— В армии такое дело, знаете, как называется? — спросил Андреев. — Мне брат рассказывал — в армии такое дело называется ЧП. Подразделение расформировать могут за такое дело в армии!
— Ну и правильно. И пусть нас расформируют, если мы дошли до такого!
— И тебе не жалко! — тихо и грустно заговорил Корягин. — Ведь никогда еще у нас так не было — вот сидим мы все вместе, и цель у нас общая, и один у всех интерес…
— Как бы половчее соврать, — вставил Щукин.

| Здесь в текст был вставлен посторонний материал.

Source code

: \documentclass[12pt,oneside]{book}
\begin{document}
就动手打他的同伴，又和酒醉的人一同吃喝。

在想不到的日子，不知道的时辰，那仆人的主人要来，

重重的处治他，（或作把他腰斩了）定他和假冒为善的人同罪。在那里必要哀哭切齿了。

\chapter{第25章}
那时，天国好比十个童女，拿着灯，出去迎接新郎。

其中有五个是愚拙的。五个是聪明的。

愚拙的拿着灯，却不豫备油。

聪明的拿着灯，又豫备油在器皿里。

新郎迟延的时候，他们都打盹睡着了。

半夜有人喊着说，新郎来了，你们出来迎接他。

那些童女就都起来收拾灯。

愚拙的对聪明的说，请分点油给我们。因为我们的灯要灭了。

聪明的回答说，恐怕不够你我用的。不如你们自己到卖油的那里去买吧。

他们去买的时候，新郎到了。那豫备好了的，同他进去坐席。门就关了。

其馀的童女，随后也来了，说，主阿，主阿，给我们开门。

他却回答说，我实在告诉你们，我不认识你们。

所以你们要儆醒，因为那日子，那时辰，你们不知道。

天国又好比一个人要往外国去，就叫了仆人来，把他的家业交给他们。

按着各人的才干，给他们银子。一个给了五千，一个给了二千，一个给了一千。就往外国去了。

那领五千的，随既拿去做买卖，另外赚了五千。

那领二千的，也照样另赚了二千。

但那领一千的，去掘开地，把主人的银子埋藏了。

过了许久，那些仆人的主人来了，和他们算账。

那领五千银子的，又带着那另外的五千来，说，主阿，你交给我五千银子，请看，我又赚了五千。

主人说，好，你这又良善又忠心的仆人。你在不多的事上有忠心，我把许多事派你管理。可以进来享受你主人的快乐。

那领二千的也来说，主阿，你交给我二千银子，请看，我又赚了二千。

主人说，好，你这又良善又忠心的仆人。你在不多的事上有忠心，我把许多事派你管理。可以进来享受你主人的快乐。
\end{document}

— Дурак! — окрысилась Кудрявцева.
— Главное, что Пенкину мы этим только вред приносим, — запричитала Шамрочка. — Кто знает, где он? Мы же его никак разыскать не можем. Это же факт! Может быть, он давно под трамвай попал? Или под автобус!
— Не попал ни под трамвай, ни под автобус, ни под машину, — вдруг спокойно сказала Кудрявцева.
— А ты почему знаешь? — заинтересовался Прудков.
— Я была в милиции. Наводила справки. Ни в какую катастрофу Пенкин не попадал.
Прудков ехидно улыбнулся.
— Значит, в другой город уехал, — вздохнула Шамрочка.
— Пять часов сорок пять минут, — сообщил Андрюша Миронов.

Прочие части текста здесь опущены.